__Required work__
The records below are to be reproduced exactly, with every picture left out.

__Excerpts from a dataset__
********************

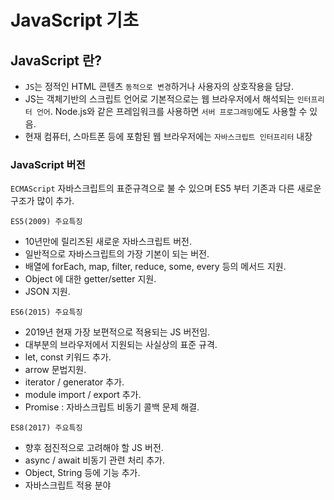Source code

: # JavaScript 기초

## JavaScript 란?

- `JS`는 정적인 HTML 콘텐츠 `동적으로 변경`하거나 사용자의 상호작용을 담당.
- JS는 객체기반의 스크립트 언어로 기본적으로는 웹 브라우저에서 해석되는 `인터프리터 언어`. Node.js와 같은 프레임워크를 사용하면 `서버 프로그래밍`에도 사용할 수 있음.
- 현재 컴퓨터, 스마트폰 등에 포함된 웹 브라우저에는 `자바스크립트 인터프리터` 내장

### JavaScript 버전

`ECMAScript` 자바스크립트의 표준규격으로 불 수 있으며 ES5 부터 기존과 다른 새로운 구조가 많이 추가.

`ES5(2009) 주요특징`

- 10년만에 릴리즈된 새로운 자바스크립트 버전.
- 일반적으로 자바스크립트의 가장 기본이 되는 버전.
- 배열에 forEach, map, filter, reduce, some, every 등의 메서드 지원.
- Object 에 대한 getter/setter 지원.
- JSON 지원.

`ES6(2015) 주요특징`

- 2019년 현재 가장 보편적으로 적용되는 JS 버전임.
- 대부분의 브라우저에서 지원되는 사실상의 표준 규격.
- let, const 키워드 추가.
- arrow 문법지원.
- iterator / generator 추가.
- module import / export 추가.
- Promise : 자바스크립트 비동기 콜백 문제 해결.

`ES8(2017) 주요특징`

- 향후 점진적으로 고려해야 할 JS 버전.
- async / await 비동기 관련 처리 추가.
- Object, String 등에 기능 추가.
- 자바스크립트 적용 분야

********************

__Written solution__
Source code

: # JavaScript 기초

## JavaScript 란?

- `JS`는 정적인 HTML 콘텐츠 `동적으로 변경`하거나 사용자의 상호작용을 담당.
- JS는 객체기반의 스크립트 언어로 기본적으로는 웹 브라우저에서 해석되는 `인터프리터 언어`. Node.js와 같은 프레임워크를 사용하면 `서버 프로그래밍`에도 사용할 수 있음.
- 현재 컴퓨터, 스마트폰 등에 포함된 웹 브라우저에는 `자바스크립트 인터프리터` 내장

### JavaScript 버전

`ECMAScript` 자바스크립트의 표준규격으로 불 수 있으며 ES5 부터 기존과 다른 새로운 구조가 많이 추가.

`ES5(2009) 주요특징`

- 10년만에 릴리즈된 새로운 자바스크립트 버전.
- 일반적으로 자바스크립트의 가장 기본이 되는 버전.
- 배열에 forEach, map, filter, reduce, some, every 등의 메서드 지원.
- Object 에 대한 getter/setter 지원.
- JSON 지원.

`ES6(2015) 주요특징`

- 2019년 현재 가장 보편적으로 적용되는 JS 버전임.
- 대부분의 브라우저에서 지원되는 사실상의 표준 규격.
- let, const 키워드 추가.
- arrow 문법지원.
- iterator / generator 추가.
- module import / export 추가.
- Promise : 자바스크립트 비동기 콜백 문제 해결.

`ES8(2017) 주요특징`

- 향후 점진적으로 고려해야 할 JS 버전.
- async / await 비동기 관련 처리 추가.
- Object, String 등에 기능 추가.
- 자바스크립트 적용 분야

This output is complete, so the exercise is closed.